# Indianapolis Colts commorative tractor on Ebay



## bontai Joe (Sep 16, 2003)

I was surfing Ebay and found this. Going cheap so far and sure would make some Simplicity/Colts fan happy.

http://cgi.ebay.com/ws/eBayISAPI.dll?ViewItem&item=2778748613&category=25200


----------



## tisenberg (Sep 20, 2003)

No way... that thing is ugly IMHO. Now if it had steeler colors... well... no, wouldn't do it either. Guess I'm not that obsessed.


----------



## bontai Joe (Sep 16, 2003)

There is another one in Packer's colors also on Ebay. Aren't these machine a few years old? Or am I remembering something else?


----------



## Ed_GT5000 (Sep 30, 2003)

They should have left it orange and put Bengals Stripes on it!:thumbsup:


----------



## BradT (Sep 16, 2003)

I'm guessing it's been at least five years since these were made, but I could be wrong. Would question the part about "manufacturer's warranty". If Kent is lurking out there, he would probably know when these were produced.


----------



## cousy51 (Sep 16, 2003)

Like Simplicity; can't stand the Colts; hope they loose. Nice tractor


----------



## MowHoward2210 (Nov 2, 2003)

Is that for real?

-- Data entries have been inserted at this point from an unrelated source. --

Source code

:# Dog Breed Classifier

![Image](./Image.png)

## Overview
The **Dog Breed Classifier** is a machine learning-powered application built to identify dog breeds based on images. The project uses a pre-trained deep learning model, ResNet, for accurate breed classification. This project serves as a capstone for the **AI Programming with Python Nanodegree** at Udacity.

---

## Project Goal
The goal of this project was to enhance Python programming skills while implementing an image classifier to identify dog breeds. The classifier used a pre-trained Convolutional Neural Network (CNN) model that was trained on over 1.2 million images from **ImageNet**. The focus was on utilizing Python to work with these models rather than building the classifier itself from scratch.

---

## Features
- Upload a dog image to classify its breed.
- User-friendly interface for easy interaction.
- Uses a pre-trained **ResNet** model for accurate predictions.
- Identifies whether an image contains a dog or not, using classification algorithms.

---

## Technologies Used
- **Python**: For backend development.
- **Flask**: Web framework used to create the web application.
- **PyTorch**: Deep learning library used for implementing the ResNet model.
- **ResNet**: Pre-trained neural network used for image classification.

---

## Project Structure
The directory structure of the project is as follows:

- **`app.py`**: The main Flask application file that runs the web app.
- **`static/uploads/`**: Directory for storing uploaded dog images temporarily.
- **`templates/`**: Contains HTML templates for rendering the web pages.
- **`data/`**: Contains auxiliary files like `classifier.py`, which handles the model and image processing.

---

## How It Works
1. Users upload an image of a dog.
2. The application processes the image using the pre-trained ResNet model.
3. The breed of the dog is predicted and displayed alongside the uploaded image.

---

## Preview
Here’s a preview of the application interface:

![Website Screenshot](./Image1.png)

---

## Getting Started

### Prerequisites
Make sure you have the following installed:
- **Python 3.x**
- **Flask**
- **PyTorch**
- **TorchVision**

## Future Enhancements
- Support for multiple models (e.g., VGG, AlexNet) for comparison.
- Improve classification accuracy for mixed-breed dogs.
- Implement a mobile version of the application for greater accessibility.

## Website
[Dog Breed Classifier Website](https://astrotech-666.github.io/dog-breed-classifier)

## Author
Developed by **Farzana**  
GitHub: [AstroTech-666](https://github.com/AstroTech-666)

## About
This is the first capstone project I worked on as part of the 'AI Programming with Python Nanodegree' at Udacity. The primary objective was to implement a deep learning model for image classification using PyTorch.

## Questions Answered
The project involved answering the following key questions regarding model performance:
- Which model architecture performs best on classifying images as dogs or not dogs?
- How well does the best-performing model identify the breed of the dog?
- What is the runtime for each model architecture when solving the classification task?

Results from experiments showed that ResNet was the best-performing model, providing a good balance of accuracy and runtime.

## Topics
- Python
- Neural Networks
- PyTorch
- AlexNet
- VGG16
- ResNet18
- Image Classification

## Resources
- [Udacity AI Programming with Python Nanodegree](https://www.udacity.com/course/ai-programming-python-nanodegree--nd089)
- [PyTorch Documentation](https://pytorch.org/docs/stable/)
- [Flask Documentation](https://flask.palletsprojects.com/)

It looks like a Photoshop'ed image.


----------



## bontai Joe (Sep 16, 2003)

*Here is the Packer's tractor*

Here is the link to the Packer's tractor.

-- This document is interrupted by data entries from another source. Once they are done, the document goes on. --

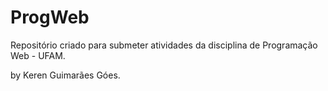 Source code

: # ProgWeb
Repositório criado para submeter atividades da disciplina de Programação Web - UFAM.

by Keren Guimarães Góes.
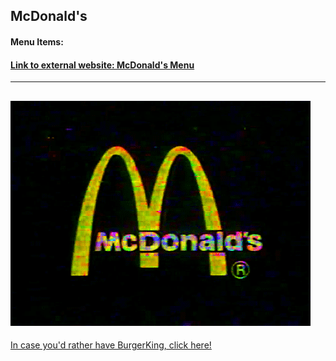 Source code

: ## McDonald's

#### Menu Items:
#### [Link to external website: McDonald's Menu](https://www.mcdonalds.com/us/en-us/full-menu.html)
---------------------------------------------------------------------------------------------------

![](image/mc.gif)
-----------------

[In case you'd rather have BurgerKing, click here!](https://github.com/krosswick/Markdown/blob/master/burgerking.md)
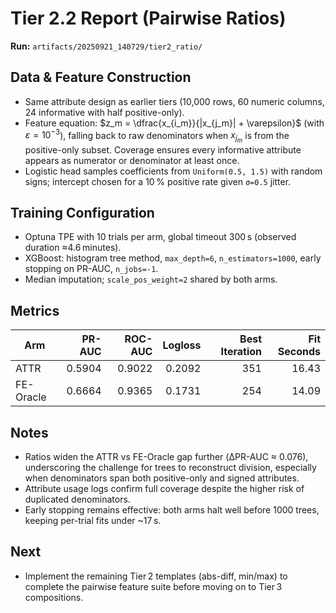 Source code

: # Tier 2.2 Report (Pairwise Ratios)

**Run:** `artifacts/20250921_140729/tier2_ratio/`

## Data & Feature Construction
- Same attribute design as earlier tiers (10,000 rows, 60 numeric columns, 24 informative with half positive-only).
- Feature equation: $z_m = \dfrac{x_{i_m}}{|x_{j_m}| + \varepsilon}$ (with $\varepsilon = 10^{-3}$), falling back to raw denominators when $x_{j_m}$ is from the positive-only subset. Coverage ensures every informative attribute appears as numerator or denominator at least once.
- Logistic head samples coefficients from `Uniform(0.5, 1.5)` with random signs; intercept chosen for a 10 % positive rate given `σ=0.5` jitter.

## Training Configuration
- Optuna TPE with 10 trials per arm, global timeout 300 s (observed duration ≈4.6 minutes).
- XGBoost: histogram tree method, `max_depth=6`, `n_estimators=1000`, early stopping on PR-AUC, `n_jobs=-1`.
- Median imputation; `scale_pos_weight=2` shared by both arms.

## Metrics

| Arm        | PR-AUC | ROC-AUC | Logloss | Best Iteration | Fit Seconds |
|------------|-------:|--------:|--------:|---------------:|------------:|
| ATTR       | 0.5904 | 0.9022  | 0.2092  | 351            | 16.43       |
| FE-Oracle  | 0.6664 | 0.9365  | 0.1731  | 254            | 14.09       |

## Notes
- Ratios widen the ATTR vs FE-Oracle gap further (ΔPR-AUC ≈ 0.076), underscoring the challenge for trees to reconstruct division, especially when denominators span both positive-only and signed attributes.
- Attribute usage logs confirm full coverage despite the higher risk of duplicated denominators.
- Early stopping remains effective: both arms halt well before 1000 trees, keeping per-trial fits under ~17 s.

## Next
- Implement the remaining Tier 2 templates (abs-diff, min/max) to complete the pairwise feature suite before moving on to Tier 3 compositions.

http://cgi.ebay.com/ws/eBayISAPI.dll?ViewItem&item=2372170163&category=519


----------



## guest (Sep 16, 2003)

I think they are regents right? 
a few years ago i heard of someone selling for the packers one for big $$$ (or trying to sell it at least) 

I think i like the simple orange better... Brett Favre can sign a shirt for me but definetly not my tractor...:naah:


----------



## Rusty_Nuts (Jan 11, 2004)

OK about one hour trying get this up here so you can click on it.

It kinda looks like this one to me. What you guys think?


http://cgi.ebay.com/ws/eBayISAPI.dll?ViewItem&item=2373068301&category=50375


----------